- [TASK TO CARRY OUT]: What lines in the following entries hold the word "Compute"? Copy each one.

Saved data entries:
____

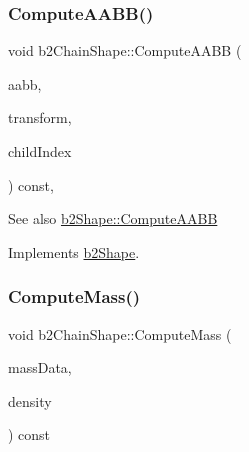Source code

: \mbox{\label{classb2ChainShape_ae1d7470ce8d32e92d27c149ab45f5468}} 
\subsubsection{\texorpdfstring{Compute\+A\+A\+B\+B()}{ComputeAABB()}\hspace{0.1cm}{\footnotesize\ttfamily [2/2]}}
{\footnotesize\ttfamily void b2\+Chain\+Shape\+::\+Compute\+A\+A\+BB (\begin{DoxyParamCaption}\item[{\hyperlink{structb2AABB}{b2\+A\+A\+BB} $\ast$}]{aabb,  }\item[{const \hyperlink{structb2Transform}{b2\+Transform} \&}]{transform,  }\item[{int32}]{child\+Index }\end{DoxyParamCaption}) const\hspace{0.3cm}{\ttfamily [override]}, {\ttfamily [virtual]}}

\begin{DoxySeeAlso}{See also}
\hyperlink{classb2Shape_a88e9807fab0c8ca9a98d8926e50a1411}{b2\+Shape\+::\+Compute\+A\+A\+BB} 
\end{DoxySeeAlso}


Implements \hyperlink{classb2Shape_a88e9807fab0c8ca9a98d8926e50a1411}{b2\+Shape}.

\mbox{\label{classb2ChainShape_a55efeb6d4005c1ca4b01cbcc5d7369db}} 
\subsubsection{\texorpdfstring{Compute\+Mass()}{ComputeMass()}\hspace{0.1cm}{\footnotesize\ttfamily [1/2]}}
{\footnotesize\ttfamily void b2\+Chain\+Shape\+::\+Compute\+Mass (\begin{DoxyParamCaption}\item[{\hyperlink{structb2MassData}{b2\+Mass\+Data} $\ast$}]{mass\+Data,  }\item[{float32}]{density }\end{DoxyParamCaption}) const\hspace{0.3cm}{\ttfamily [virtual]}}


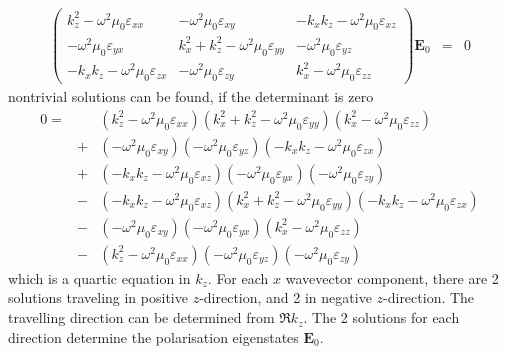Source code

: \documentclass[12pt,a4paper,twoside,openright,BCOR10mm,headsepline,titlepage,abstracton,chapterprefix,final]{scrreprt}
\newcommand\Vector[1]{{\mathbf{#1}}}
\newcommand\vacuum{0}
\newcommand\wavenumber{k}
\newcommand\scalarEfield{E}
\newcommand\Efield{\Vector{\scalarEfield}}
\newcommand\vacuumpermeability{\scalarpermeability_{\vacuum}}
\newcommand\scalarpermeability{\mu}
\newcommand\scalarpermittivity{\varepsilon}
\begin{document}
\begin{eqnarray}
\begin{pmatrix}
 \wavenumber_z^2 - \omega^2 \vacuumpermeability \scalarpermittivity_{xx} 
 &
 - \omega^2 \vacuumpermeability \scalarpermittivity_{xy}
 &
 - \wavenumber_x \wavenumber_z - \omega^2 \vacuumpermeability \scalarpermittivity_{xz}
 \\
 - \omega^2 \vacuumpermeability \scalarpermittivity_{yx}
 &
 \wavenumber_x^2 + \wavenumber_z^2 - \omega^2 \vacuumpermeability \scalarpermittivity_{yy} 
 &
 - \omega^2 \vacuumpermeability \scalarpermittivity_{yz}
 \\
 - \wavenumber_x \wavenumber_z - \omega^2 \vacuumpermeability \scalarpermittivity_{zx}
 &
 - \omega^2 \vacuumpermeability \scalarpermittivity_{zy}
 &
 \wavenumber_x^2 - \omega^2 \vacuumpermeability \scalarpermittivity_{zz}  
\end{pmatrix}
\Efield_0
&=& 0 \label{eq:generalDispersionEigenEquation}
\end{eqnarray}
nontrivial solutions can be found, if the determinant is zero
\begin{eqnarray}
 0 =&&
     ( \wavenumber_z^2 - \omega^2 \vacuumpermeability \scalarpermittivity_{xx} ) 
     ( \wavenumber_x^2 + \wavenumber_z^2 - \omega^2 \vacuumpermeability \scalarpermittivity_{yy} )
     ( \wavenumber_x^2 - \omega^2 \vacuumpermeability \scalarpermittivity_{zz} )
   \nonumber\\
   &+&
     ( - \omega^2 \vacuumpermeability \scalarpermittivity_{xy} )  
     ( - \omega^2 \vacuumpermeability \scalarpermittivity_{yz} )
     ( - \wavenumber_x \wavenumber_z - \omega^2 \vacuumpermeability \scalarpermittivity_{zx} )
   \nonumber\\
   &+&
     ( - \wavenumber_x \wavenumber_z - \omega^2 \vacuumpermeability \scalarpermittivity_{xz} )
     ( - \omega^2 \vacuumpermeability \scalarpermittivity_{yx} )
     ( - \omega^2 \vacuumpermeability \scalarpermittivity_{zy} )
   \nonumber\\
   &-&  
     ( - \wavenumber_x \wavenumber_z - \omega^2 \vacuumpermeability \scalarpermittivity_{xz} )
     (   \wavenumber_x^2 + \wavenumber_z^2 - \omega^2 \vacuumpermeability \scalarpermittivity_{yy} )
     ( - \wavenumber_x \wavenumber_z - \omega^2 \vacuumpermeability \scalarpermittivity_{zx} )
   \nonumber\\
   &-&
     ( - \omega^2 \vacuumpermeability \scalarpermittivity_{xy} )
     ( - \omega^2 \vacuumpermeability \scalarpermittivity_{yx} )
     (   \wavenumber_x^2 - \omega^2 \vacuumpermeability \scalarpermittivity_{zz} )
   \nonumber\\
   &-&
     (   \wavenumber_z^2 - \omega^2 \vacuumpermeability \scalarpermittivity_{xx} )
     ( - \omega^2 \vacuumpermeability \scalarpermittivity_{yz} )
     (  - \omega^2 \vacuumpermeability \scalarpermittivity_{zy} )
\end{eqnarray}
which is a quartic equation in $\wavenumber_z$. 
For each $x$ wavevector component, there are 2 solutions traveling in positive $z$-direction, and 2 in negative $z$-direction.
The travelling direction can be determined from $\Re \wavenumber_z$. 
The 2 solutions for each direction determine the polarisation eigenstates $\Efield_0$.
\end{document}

____

- [RESPONSE AREA]:
\subsubsection{\texorpdfstring{Compute\+A\+A\+B\+B()}{ComputeAABB()}\hspace{0.1cm}{\footnotesize\ttfamily [2/2]}}
{\footnotesize\ttfamily void b2\+Chain\+Shape\+::\+Compute\+A\+A\+BB (\begin{DoxyParamCaption}\item[{\hyperlink{structb2AABB}{b2\+A\+A\+BB} $\ast$}]{aabb,  }\item[{const \hyperlink{structb2Transform}{b2\+Transform} \&}]{transform,  }\item[{int32}]{child\+Index }\end{DoxyParamCaption}) const\hspace{0.3cm}{\ttfamily [override]}, {\ttfamily [virtual]}}
\hyperlink{classb2Shape_a88e9807fab0c8ca9a98d8926e50a1411}{b2\+Shape\+::\+Compute\+A\+A\+BB} 
\subsubsection{\texorpdfstring{Compute\+Mass()}{ComputeMass()}\hspace{0.1cm}{\footnotesize\ttfamily [1/2]}}
{\footnotesize\ttfamily void b2\+Chain\+Shape\+::\+Compute\+Mass (\begin{DoxyParamCaption}\item[{\hyperlink{structb2MassData}{b2\+Mass\+Data} $\ast$}]{mass\+Data,  }\item[{float32}]{density }\end{DoxyParamCaption}) const\hspace{0.3cm}{\ttfamily [virtual]}}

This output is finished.